Com’è Angelo Orlando nel privato? Timido come nel film di Troisi? Ironico come con Arbore e Costanzo?
Non lo so. Anzi, so di non riuscire a saperlo. Certe volte mi stupisco da solo perché ho un atteggiamento che non avevo mai estratto dal cilindro. Sono timido ma posso essere di un coraggio estremo. Dentro di me esistono tanti comportamenti e so che metterli tutti insieme in ordine per formare qualcosa di unico, è un'impresa quasi impossibile. Di sicuro posso dire che posso essere molto diverso da come certe volte appaio.

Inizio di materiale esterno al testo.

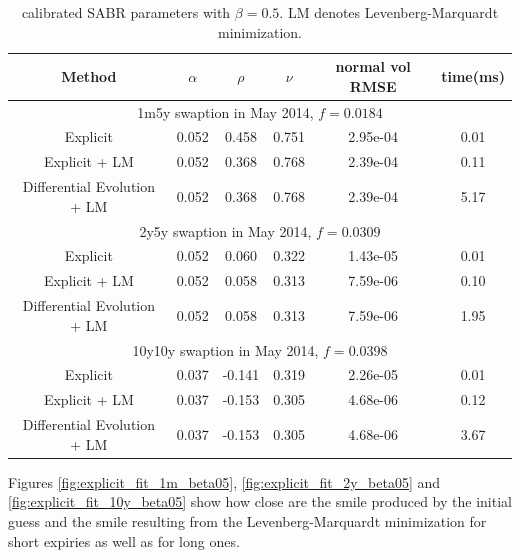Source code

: \documentclass[]{rAMF2e}
\begin{document}
\begin{table}[h]
\begin{center}
\caption{\label{tbl:normal_sabr_fit}calibrated SABR parameters with $\beta=0.5$. LM denotes Levenberg-Marquardt minimization.}
\begin{tabular}{c c c c c c}
\hline
Method & $\alpha$ & $\rho$ &$\nu$ & normal vol RMSE & time(ms) \\
\hline
\multicolumn{6}{c}{1m5y swaption in May 2014, $f=0.0184$}\\
\hline
Explicit & 0.052 & 0.458 & 0.751 & 2.95e-04 & 0.01 \\
Explicit + LM  & 0.052 & 0.368 & 0.768 & 2.39e-04 & 0.11\\
Differential Evolution + LM  & 0.052 & 0.368 & 0.768 & 2.39e-04 & 5.17 \\
\hline
\multicolumn{6}{c}{2y5y swaption in May 2014, $f=0.0309$}\\
\hline
Explicit & 0.052 & 0.060 & 0.322 & 1.43e-05 & 0.01 \\
Explicit + LM & 0.052 & 0.058 & 0.313 & 7.59e-06 & 0.10\\
Differential Evolution + LM & 0.052 & 0.058 & 0.313 & 7.59e-06 & 1.95\\
\hline
\multicolumn{6}{c}{10y10y swaption in May 2014, $f=0.0398$}\\
\hline
Explicit & 0.037 & -0.141 & 0.319 & 2.26e-05 & 0.01 \\
Explicit + LM  & 0.037 & -0.153 & 0.305 & 4.68e-06 & 0.12\\
Differential Evolution + LM  & 0.037 & -0.153 & 0.305 & 4.68e-06 & 3.67\\
\hline
\end{tabular}
\end{center}
\end{table}
Figures \ref{fig:explicit_fit_1m_beta05}, \ref{fig:explicit_fit_2y_beta05} and \ref{fig:explicit_fit_10y_beta05} show how close are the smile produced by the initial guess and the smile resulting from the Levenberg-Marquardt minimization for short expiries as well as for long ones.
\end{document}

Che ha in serbo per l’immediato futuro?
Non lo so ancora. Per il momento aspetto ancora Barbara, come i due protagonisti della mia commedia.
E sogni nel cassetto?
Svuotare questo benedetto cassetto…
 
 (La Città di Salerno, 26 gennaio 2003)
 
Scheda biografica
 
Angelo Orlando è nato a Salerno il 6 dicembre del 1962. Dopo aver frequentato la scuola di recitazione in via delle Botteghelle, con Gianni Caliendo, e l’esperienza come animatore turistico, approda a Roma, dove comincia a fare cabaret e partecipa ad alcuni varietà televisivi. Scoperto da Federico Fellini, nel 1989 recita nel film da lui diretto "La Voce della luna". E’ l’inizio di una carriera brillante, che lo porta ad interpretare 17 pellicole, tra le quali figurano "Ladri di futuro" (1990), di Enzo Decaro; "Pensavo fosse amore invece era un calesse" (1991), di Massimo Troisi; "Vietato ai minori" (1992), di Maurizio Ponzi; "Pacco, contropacco, contropaccotto" (1992), di Nanni Loy; "Soldato ignoto" (1993), di Marcello Aliprandi; "Palla di neve", di Maurizio Nichetti (1994); "Bidoni" (1994), di Felice Farina ; "Panni sporchi" (1998), di Mario Monicelli; "Le sciamane" (2000), di Anne R. Ciccone; "L'ultimo mundial" (2001), di A. Ponziani e T. Zangardi. Orlando è anche autore di sei testi teatrali di successo: "Delirimetropolitani" (1993); "Messico e nuvole" (1994); "Casamatta vendesi" (1996-1997); "Domani notte a mezzanotte qui" (1997-1998); "Cafè" (1999); "Barbara" (2003). Ha diretto due film, "L'anno prossimo vado a letto alle dieci" (1994) e "Barbara" (1998), e scritto la sceneggiatura di "L'ultimo mundial" (1998), regia di Antonella Ponziani e Tonino Zangardi; "Tobia al caffè" (1999), regia di Gianfranco Mingozzi; "Ormai è fatta" (1999), regia di Enzo.Monteleone. Ha ricevuto vari riconoscimenti, sia come attore che come autore, tra cui: il Premio David Donatello come migliore attore non protagonista (1992) per "Pensavo fosse amore invece era un calesse"; il Premio Charlot d’oro (1992) come migliore attore comico dell’anno; la candidatura al Globo d’oro e al Nastro d’argento (1998) per la sceneggiatura di "Ormai è fatta". Nelle ultime settimane, dopo la partecipazione nel 2000 e 2001 a due fiction di Rai e Mediaset ("Non lasciamoci più. 2°serie, regia di Vittorio Sindoni; "Ma il portiere non c'è mai?", regia di Carlo Corbucci e Pipolo), è tornato in tv come "opinionista" del Maurizio Costanzo Show.